Morrígan — aussi appelée Morrigane, Mórrígu, ou simplement la Grande Reine Elle est la déesse irlandaise de la guerre, de la mort et du destin. Autant dire qu’elle n’est pas là pour distribuer des fleurs ?? : son domaine, c’est le champ de bataille, le sang, le cri des corbeaux… et la gloire des héros tombés. Souvent, elle ne vient pas seule : elle forme avec Badb et Macha (parfois Nemain) un trio redoutable de déesses guerrières, les sœurs du chaos.
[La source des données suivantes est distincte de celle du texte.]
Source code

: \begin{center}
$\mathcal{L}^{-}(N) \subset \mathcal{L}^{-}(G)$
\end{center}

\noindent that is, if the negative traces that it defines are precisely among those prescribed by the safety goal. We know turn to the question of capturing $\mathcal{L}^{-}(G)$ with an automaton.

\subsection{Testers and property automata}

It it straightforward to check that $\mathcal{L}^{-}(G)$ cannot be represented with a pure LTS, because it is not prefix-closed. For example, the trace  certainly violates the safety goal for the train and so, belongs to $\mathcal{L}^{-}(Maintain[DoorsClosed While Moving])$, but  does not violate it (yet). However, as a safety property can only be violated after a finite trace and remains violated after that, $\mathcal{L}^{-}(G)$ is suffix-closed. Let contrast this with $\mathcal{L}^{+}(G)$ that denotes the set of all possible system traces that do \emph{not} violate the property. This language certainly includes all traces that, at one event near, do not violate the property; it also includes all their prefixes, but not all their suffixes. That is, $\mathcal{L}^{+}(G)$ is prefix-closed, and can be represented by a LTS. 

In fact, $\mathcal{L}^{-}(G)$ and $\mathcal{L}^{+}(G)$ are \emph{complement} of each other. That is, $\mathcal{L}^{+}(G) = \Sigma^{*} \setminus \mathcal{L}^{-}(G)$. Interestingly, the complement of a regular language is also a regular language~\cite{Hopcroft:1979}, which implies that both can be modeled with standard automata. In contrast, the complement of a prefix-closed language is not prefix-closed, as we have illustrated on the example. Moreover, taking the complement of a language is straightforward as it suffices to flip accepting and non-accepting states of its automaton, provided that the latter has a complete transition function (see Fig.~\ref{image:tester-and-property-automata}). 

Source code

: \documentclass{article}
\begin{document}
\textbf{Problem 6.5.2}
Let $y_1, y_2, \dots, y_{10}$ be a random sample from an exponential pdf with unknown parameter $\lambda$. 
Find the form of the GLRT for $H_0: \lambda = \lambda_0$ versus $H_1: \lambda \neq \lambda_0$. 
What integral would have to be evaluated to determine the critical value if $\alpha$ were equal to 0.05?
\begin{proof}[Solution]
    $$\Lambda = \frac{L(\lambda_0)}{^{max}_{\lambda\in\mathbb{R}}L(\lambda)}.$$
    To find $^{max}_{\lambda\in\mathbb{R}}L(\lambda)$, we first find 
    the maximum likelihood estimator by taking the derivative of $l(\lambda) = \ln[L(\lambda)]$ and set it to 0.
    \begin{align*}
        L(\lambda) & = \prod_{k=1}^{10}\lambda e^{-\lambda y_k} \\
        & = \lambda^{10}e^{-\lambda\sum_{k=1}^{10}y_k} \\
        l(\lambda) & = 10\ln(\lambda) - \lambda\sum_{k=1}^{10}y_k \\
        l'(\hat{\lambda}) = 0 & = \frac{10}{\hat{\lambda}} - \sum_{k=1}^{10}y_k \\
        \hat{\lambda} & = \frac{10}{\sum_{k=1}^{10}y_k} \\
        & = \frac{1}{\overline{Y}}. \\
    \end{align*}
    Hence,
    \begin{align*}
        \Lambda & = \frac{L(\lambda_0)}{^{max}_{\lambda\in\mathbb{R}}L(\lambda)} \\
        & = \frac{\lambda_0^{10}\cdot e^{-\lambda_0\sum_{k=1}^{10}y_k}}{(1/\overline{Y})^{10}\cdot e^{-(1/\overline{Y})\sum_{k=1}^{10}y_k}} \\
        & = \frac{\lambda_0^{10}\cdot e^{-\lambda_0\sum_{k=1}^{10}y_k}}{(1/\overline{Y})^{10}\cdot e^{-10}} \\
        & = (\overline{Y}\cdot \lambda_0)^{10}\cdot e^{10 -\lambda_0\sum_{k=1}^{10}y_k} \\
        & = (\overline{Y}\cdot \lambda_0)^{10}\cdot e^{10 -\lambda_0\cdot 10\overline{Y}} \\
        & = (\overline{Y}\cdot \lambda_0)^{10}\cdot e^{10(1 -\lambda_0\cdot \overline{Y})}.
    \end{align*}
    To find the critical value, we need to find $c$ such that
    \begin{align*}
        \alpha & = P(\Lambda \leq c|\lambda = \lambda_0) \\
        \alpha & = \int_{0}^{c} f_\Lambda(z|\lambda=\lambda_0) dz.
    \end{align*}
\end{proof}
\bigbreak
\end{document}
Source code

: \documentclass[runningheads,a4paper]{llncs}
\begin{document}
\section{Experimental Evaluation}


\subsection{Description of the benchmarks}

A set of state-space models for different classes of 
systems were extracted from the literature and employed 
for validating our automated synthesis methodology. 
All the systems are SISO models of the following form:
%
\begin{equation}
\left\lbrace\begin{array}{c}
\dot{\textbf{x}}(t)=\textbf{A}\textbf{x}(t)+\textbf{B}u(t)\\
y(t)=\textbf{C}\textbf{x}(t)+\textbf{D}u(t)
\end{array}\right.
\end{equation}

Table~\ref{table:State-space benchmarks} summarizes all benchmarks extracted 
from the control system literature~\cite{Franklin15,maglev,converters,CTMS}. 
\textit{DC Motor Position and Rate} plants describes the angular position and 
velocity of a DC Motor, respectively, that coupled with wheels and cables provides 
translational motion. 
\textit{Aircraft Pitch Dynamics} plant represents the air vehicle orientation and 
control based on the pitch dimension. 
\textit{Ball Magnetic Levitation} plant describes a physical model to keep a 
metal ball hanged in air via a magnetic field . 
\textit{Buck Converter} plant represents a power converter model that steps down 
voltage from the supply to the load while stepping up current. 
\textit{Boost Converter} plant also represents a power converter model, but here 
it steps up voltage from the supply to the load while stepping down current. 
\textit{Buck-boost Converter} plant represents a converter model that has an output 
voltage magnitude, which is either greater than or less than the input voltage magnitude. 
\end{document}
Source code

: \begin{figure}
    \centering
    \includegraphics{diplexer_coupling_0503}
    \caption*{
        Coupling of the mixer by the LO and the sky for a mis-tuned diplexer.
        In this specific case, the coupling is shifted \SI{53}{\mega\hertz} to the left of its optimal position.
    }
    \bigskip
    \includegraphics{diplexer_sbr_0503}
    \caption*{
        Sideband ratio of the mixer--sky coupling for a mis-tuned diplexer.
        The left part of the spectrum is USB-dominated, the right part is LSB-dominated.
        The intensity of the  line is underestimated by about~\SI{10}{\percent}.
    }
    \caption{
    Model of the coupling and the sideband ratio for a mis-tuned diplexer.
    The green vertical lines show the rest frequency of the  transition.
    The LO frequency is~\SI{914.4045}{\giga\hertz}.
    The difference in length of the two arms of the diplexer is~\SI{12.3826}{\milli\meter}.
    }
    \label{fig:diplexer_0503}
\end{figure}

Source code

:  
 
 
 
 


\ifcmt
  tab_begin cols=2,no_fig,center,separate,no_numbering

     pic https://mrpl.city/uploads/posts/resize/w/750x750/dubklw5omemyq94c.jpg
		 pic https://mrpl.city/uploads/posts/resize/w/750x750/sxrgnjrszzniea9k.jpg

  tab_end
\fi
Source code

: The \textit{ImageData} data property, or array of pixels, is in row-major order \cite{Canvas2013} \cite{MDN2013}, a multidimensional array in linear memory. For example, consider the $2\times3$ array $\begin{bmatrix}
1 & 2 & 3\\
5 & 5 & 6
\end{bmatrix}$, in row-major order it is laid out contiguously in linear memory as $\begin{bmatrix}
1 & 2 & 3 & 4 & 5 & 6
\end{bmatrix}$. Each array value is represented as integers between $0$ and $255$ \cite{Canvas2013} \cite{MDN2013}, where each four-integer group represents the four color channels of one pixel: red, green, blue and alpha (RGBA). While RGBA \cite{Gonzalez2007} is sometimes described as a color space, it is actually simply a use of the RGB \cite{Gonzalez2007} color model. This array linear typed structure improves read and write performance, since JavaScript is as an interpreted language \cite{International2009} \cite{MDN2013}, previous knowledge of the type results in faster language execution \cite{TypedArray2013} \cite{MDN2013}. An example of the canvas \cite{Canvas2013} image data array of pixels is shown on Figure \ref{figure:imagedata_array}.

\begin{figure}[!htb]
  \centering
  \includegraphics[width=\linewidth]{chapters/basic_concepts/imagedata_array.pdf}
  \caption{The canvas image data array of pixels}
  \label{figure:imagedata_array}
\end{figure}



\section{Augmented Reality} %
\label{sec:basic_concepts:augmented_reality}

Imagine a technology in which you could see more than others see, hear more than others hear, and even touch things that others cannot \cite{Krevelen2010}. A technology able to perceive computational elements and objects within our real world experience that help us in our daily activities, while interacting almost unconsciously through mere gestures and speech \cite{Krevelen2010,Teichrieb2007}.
Mais dans certains récits, Morrígan est à elle seule toutes ces femmes à la fois, une entité unique aux multiples visages — tantôt séductrice, tantôt spectrale, toujours insaisissable. Son nom évoque Anu, une autre déesse mère, ce qui laisse penser qu’elle serait le versant sombre de la fécondité, celle qui détruit pour mieux régénérer. Elle peut apparaître sous forme de corbeau ou de vol de corneilles, suivant les armées, planant au-dessus des batailles pour désigner les vainqueurs et récolter les âmes des héros.
Les offrandes qui lui étaient faites n’avaient rien de symbolique : on déposait parfois dans des fosses les têtes coupées ou les corps des ennemis, en hommage à leur bravoure. Sinon, elle se contentait de butins de guerre, armes, bijoux, plumes noires ou fourrures, symboles de son lien avec les bêtes sauvages et les vents du carnage. Chez les Celtes, le plus grand honneur pour un guerrier était d’être abandonné sur le champ de bataille, offert aux corneilles car ces oiseaux n’étaient autres que les avatars de Morrígan, venue emporter leur âme vers l’au-delà. En somme, Morrígan est à la fois la mort et la mémoire, la peur et la fascination, la nuit qui veille sur le courage des hommes.
Une reine des ombres, mais juste et terriblement vivante dans la mythologie.